WORK INSTRUCTION
Reproduce every record exactly as given.

DATA RECORDS
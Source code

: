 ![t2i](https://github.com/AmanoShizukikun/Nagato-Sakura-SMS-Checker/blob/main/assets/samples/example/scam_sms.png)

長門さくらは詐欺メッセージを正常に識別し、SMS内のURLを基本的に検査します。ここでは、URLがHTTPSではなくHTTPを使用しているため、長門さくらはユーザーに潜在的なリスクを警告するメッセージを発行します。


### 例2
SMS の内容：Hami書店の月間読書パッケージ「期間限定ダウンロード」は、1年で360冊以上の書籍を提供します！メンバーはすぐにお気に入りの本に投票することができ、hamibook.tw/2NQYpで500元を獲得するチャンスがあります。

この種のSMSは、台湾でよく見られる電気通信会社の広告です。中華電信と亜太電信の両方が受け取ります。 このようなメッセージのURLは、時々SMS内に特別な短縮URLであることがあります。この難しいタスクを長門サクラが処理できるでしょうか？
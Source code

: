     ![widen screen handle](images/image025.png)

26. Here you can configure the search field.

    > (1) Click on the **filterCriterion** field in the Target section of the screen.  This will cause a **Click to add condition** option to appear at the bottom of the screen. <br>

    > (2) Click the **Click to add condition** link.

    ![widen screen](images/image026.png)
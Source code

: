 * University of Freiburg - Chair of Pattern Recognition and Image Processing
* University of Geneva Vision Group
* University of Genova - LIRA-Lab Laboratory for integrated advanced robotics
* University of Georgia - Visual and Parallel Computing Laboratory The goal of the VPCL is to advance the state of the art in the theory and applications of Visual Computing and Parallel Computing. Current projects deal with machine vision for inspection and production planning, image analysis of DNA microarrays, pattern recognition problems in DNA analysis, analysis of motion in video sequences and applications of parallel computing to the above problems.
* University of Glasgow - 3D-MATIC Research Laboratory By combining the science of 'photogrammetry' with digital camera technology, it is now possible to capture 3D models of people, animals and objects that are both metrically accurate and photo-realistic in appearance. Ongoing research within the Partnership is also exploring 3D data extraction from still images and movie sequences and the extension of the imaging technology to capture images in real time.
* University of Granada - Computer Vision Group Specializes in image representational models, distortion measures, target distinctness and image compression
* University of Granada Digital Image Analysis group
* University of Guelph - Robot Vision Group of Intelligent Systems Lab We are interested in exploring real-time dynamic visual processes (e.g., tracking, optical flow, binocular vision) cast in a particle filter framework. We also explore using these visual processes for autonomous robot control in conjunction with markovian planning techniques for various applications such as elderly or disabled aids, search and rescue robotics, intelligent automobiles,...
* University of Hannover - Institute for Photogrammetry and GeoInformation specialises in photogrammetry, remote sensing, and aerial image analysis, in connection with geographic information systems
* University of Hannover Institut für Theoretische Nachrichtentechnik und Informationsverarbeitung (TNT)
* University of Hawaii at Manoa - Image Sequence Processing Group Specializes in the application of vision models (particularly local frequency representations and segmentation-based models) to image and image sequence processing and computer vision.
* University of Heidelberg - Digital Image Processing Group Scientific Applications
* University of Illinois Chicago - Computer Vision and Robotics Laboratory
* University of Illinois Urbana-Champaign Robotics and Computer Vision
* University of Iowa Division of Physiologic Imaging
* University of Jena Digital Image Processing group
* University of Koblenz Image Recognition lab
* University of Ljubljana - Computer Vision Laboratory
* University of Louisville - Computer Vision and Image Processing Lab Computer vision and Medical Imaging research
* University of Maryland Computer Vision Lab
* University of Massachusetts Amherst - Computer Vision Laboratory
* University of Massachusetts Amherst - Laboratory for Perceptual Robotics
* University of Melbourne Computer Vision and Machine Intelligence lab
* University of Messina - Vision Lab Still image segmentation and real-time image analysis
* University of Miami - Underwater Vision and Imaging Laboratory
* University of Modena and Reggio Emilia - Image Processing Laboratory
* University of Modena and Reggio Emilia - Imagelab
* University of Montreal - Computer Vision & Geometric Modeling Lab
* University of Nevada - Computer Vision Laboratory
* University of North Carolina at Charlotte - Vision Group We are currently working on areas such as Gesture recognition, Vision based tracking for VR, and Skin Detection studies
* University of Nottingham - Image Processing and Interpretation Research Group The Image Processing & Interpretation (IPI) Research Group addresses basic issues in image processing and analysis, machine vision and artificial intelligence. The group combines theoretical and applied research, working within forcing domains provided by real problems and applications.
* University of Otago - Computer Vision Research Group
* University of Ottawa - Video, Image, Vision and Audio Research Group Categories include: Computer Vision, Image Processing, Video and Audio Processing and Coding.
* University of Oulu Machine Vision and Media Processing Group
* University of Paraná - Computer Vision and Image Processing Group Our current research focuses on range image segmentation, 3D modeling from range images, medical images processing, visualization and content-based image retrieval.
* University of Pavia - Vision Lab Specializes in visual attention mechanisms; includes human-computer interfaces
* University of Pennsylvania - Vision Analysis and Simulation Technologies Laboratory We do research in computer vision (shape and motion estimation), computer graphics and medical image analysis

EXERCISE RESULT
Source code

: ![t2i](https://github.com/AmanoShizukikun/Nagato-Sakura-SMS-Checker/blob/main/assets/samples/example/scam_sms.png)

長門さくらは詐欺メッセージを正常に識別し、SMS内のURLを基本的に検査します。ここでは、URLがHTTPSではなくHTTPを使用しているため、長門さくらはユーザーに潜在的なリスクを警告するメッセージを発行します。


### 例2
SMS の内容：Hami書店の月間読書パッケージ「期間限定ダウンロード」は、1年で360冊以上の書籍を提供します！メンバーはすぐにお気に入りの本に投票することができ、hamibook.tw/2NQYpで500元を獲得するチャンスがあります。

この種のSMSは、台湾でよく見られる電気通信会社の広告です。中華電信と亜太電信の両方が受け取ります。 このようなメッセージのURLは、時々SMS内に特別な短縮URLであることがあります。この難しいタスクを長門サクラが処理できるでしょうか？
Source code

:     ![widen screen handle](images/image025.png)

26. Here you can configure the search field.

    > (1) Click on the **filterCriterion** field in the Target section of the screen.  This will cause a **Click to add condition** option to appear at the bottom of the screen. <br>

    > (2) Click the **Click to add condition** link.

    ![widen screen](images/image026.png)
Source code

: * University of Freiburg - Chair of Pattern Recognition and Image Processing
* University of Geneva Vision Group
* University of Genova - LIRA-Lab Laboratory for integrated advanced robotics
* University of Georgia - Visual and Parallel Computing Laboratory The goal of the VPCL is to advance the state of the art in the theory and applications of Visual Computing and Parallel Computing. Current projects deal with machine vision for inspection and production planning, image analysis of DNA microarrays, pattern recognition problems in DNA analysis, analysis of motion in video sequences and applications of parallel computing to the above problems.
* University of Glasgow - 3D-MATIC Research Laboratory By combining the science of 'photogrammetry' with digital camera technology, it is now possible to capture 3D models of people, animals and objects that are both metrically accurate and photo-realistic in appearance. Ongoing research within the Partnership is also exploring 3D data extraction from still images and movie sequences and the extension of the imaging technology to capture images in real time.
* University of Granada - Computer Vision Group Specializes in image representational models, distortion measures, target distinctness and image compression
* University of Granada Digital Image Analysis group
* University of Guelph - Robot Vision Group of Intelligent Systems Lab We are interested in exploring real-time dynamic visual processes (e.g., tracking, optical flow, binocular vision) cast in a particle filter framework. We also explore using these visual processes for autonomous robot control in conjunction with markovian planning techniques for various applications such as elderly or disabled aids, search and rescue robotics, intelligent automobiles,...
* University of Hannover - Institute for Photogrammetry and GeoInformation specialises in photogrammetry, remote sensing, and aerial image analysis, in connection with geographic information systems
* University of Hannover Institut für Theoretische Nachrichtentechnik und Informationsverarbeitung (TNT)
* University of Hawaii at Manoa - Image Sequence Processing Group Specializes in the application of vision models (particularly local frequency representations and segmentation-based models) to image and image sequence processing and computer vision.
* University of Heidelberg - Digital Image Processing Group Scientific Applications
* University of Illinois Chicago - Computer Vision and Robotics Laboratory
* University of Illinois Urbana-Champaign Robotics and Computer Vision
* University of Iowa Division of Physiologic Imaging
* University of Jena Digital Image Processing group
* University of Koblenz Image Recognition lab
* University of Ljubljana - Computer Vision Laboratory
* University of Louisville - Computer Vision and Image Processing Lab Computer vision and Medical Imaging research
* University of Maryland Computer Vision Lab
* University of Massachusetts Amherst - Computer Vision Laboratory
* University of Massachusetts Amherst - Laboratory for Perceptual Robotics
* University of Melbourne Computer Vision and Machine Intelligence lab
* University of Messina - Vision Lab Still image segmentation and real-time image analysis
* University of Miami - Underwater Vision and Imaging Laboratory
* University of Modena and Reggio Emilia - Image Processing Laboratory
* University of Modena and Reggio Emilia - Imagelab
* University of Montreal - Computer Vision & Geometric Modeling Lab
* University of Nevada - Computer Vision Laboratory
* University of North Carolina at Charlotte - Vision Group We are currently working on areas such as Gesture recognition, Vision based tracking for VR, and Skin Detection studies
* University of Nottingham - Image Processing and Interpretation Research Group The Image Processing & Interpretation (IPI) Research Group addresses basic issues in image processing and analysis, machine vision and artificial intelligence. The group combines theoretical and applied research, working within forcing domains provided by real problems and applications.
* University of Otago - Computer Vision Research Group
* University of Ottawa - Video, Image, Vision and Audio Research Group Categories include: Computer Vision, Image Processing, Video and Audio Processing and Coding.
* University of Oulu Machine Vision and Media Processing Group
* University of Paraná - Computer Vision and Image Processing Group Our current research focuses on range image segmentation, 3D modeling from range images, medical images processing, visualization and content-based image retrieval.
* University of Pavia - Vision Lab Specializes in visual attention mechanisms; includes human-computer interfaces
* University of Pennsylvania - Vision Analysis and Simulation Technologies Laboratory We do research in computer vision (shape and motion estimation), computer graphics and medical image analysis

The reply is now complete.